Тот подскочил как ужаленный.
– Что случилось? – протирая глаза, спросил он.
– Нештатная посадка аэростата. По словам Гринберга, вышел из строя верхний управляющий клапан оболочки. Может такое быть?
– Иногда случается, – уклончиво ответил Пантелеев.
– Хреново. Ладно, поехали на место. Хотя… Тебе-то, может, ехать и не надо.
– Как не надо? Аппарат-то мой! Мне за него отвечать! Полет оформлен, как ты приказал, значит, и аварию придется оформить. Место, время, последствия… Кто будет фиксировать?
– Никто, – отмахнулся Дроздов. – Сверху приказано оформить аппарат как пропавший без вести во время тренировочного полета.
– Ну ты даешь! А Гринберга я как оформлю? Он же у меня в журнале пилотом записан. Аппарат пропал без вести, а пилот пешком вернулся в аэроклуб?
– За это не беспокойся. Гринберг сюда не вернется, я тебе обещаю.
– Ты это брось, Максим! – вспылил Пантелеев. – Гринберг у меня лучший инструктор, и мы, если хочешь знать, с ним друзья. Как с тобой. Каково тебе будет, если я тебя подставлю?
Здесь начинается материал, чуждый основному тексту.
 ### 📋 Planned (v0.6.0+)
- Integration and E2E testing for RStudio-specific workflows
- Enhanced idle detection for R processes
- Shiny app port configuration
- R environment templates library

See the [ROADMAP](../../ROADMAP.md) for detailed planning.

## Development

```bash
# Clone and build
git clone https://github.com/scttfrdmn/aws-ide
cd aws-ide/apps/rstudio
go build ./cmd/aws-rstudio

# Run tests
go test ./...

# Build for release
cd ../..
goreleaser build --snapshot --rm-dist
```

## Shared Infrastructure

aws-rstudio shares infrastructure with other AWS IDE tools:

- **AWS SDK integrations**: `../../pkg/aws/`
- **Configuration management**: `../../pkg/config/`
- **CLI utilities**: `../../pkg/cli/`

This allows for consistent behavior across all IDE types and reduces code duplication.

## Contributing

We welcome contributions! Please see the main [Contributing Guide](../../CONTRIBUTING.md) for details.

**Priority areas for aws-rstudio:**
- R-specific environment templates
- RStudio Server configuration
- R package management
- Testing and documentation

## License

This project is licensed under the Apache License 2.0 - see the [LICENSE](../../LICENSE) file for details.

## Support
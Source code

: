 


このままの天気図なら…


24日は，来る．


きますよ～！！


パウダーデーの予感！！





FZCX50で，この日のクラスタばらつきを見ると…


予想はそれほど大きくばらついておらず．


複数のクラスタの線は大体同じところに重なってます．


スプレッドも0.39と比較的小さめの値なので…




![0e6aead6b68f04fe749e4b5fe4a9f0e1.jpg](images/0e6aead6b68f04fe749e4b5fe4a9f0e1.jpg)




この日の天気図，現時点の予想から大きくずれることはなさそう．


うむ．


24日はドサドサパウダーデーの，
– Вряд ли у тебя получится, – злобно усмехнулся Дроздов. – Я стараюсь принимать меры заранее.
Председатель аэроклуба побагровел и грохнул кулаком по столу.
– Ну уж нет! С Гринбергом у тебя не получится. Можешь меня пристрелить прямо здесь, если рука поднимется, но в рапорте я укажу…
– Ладно, успокойся. Не кипятись, говорю! – Максим Георгиевич устало вздохнул и сунул руки в карманы пальто. – Ладно. Пусть будет по-твоему. Авария так авария. Поехали.
– Вот это по-людски, – Пантелеев быстро надел тулуп, шарф и шапку. – А то Гринберга в расход! Ну и шуточки у тебя!
– Какие уж тут шуточки, – Дроздов толкнул дверь и вышел во вьюжную ночь. – Только ради нашего длительного знакомства я беру на себя эту бессмысленную ответственность.
– А то я мало ответственности на себя брал.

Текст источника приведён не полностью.